• Directions for this task: The output should consist solely of the line containing "## Clinostats" and the lines that follow it through the end of the data below.

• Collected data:

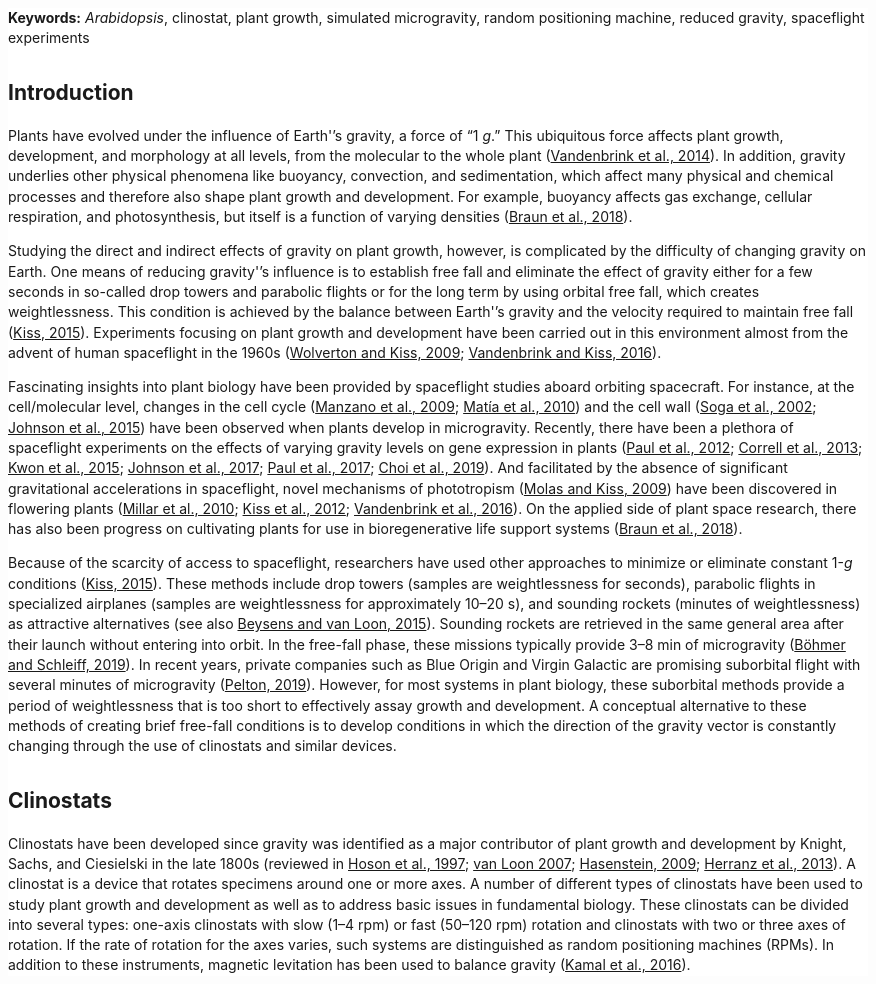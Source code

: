 **Keywords:** *Arabidopsis*, clinostat, plant growth, simulated microgravity, random positioning machine, reduced gravity, spaceflight experiments

## Introduction

Plants have evolved under the influence of Earth'’s gravity, a force of “1 *g*.” This ubiquitous force affects plant growth, development, and morphology at all levels, from the molecular to the whole plant ([Vandenbrink et al., 2014](#B72)). In addition, gravity underlies other physical phenomena like buoyancy, convection, and sedimentation, which affect many physical and chemical processes and therefore also shape plant growth and development. For example, buoyancy affects gas exchange, cellular respiration, and photosynthesis, but itself is a function of varying densities ([Braun et al., 2018](#B6)).

Studying the direct and indirect effects of gravity on plant growth, however, is complicated by the difficulty of changing gravity on Earth. One means of reducing gravity'’s influence is to establish free fall and eliminate the effect of gravity either for a few seconds in so-called drop towers and parabolic flights or for the long term by using orbital free fall, which creates weightlessness. This condition is achieved by the balance between Earth'’s gravity and the velocity required to maintain free fall ([Kiss, 2015](#B43)). Experiments focusing on plant growth and development have been carried out in this environment almost from the advent of human spaceflight in the 1960s ([Wolverton and Kiss, 2009](#B75); [Vandenbrink and Kiss, 2016](#B71)).

Fascinating insights into plant biology have been provided by spaceflight studies aboard orbiting spacecraft. For instance, at the cell/molecular level, changes in the cell cycle ([Manzano et al., 2009](#B53); [Matía et al., 2010](#B55)) and the cell wall ([Soga et al., 2002](#B68); [Johnson et al., 2015](#B32)) have been observed when plants develop in microgravity. Recently, there have been a plethora of spaceflight experiments on the effects of varying gravity levels on gene expression in plants ([Paul et al., 2012](#B60); [Correll et al., 2013](#B13); [Kwon et al., 2015](#B50); [Johnson et al., 2017](#B33); [Paul et al., 2017](#B61); [Choi et al., 2019](#B11)). And facilitated by the absence of significant gravitational accelerations in spaceflight, novel mechanisms of phototropism ([Molas and Kiss, 2009](#B57)) have been discovered in flowering plants ([Millar et al., 2010](#B56); [Kiss et al., 2012](#B39); [Vandenbrink et al., 2016](#B73)). On the applied side of plant space research, there has also been progress on cultivating plants for use in bioregenerative life support systems ([Braun et al., 2018](#B6)).

Because of the scarcity of access to spaceflight, researchers have used other approaches to minimize or eliminate constant 1-*g* conditions ([Kiss, 2015](#B43)). These methods include drop towers (samples are weightlessness for seconds), parabolic flights in specialized airplanes (samples are weightlessness for approximately 10–20 s), and sounding rockets (minutes of weightlessness) as attractive alternatives (see also [Beysens and van Loon, 2015](#B2)). Sounding rockets are retrieved in the same general area after their launch without entering into orbit. In the free-fall phase, these missions typically provide 3–8 min of microgravity ([Böhmer and Schleiff, 2019](#B3)). In recent years, private companies such as Blue Origin and Virgin Galactic are promising suborbital flight with several minutes of microgravity ([Pelton, 2019](#B62)). However, for most systems in plant biology, these suborbital methods provide a period of weightlessness that is too short to effectively assay growth and development. A conceptual alternative to these methods of creating brief free-fall conditions is to develop conditions in which the direction of the gravity vector is constantly changing through the use of clinostats and similar devices.

## Clinostats

Clinostats have been developed since gravity was identified as a major contributor of plant growth and development by Knight, Sachs, and Ciesielski in the late 1800s (reviewed in [Hoson et al., 1997](#B29); [van Loon 2007](#B69); [Hasenstein, 2009](#B24); [Herranz et al., 2013](#B28)). A clinostat is a device that rotates specimens around one or more axes. A number of different types of clinostats have been used to study plant growth and development as well as to address basic issues in fundamental biology. These clinostats can be divided into several types: one-axis clinostats with slow (1–4 rpm) or fast (50–120 rpm) rotation and clinostats with two or three axes of rotation. If the rate of rotation for the axes varies, such systems are distinguished as random positioning machines (RPMs). In addition to these instruments, magnetic levitation has been used to balance gravity ([Kamal et al., 2016](#B35)).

• Task result:
## Clinostats

Clinostats have been developed since gravity was identified as a major contributor of plant growth and development by Knight, Sachs, and Ciesielski in the late 1800s (reviewed in [Hoson et al., 1997](#B29); [van Loon 2007](#B69); [Hasenstein, 2009](#B24); [Herranz et al., 2013](#B28)). A clinostat is a device that rotates specimens around one or more axes. A number of different types of clinostats have been used to study plant growth and development as well as to address basic issues in fundamental biology. These clinostats can be divided into several types: one-axis clinostats with slow (1–4 rpm) or fast (50–120 rpm) rotation and clinostats with two or three axes of rotation. If the rate of rotation for the axes varies, such systems are distinguished as random positioning machines (RPMs). In addition to these instruments, magnetic levitation has been used to balance gravity ([Kamal et al., 2016](#B35)).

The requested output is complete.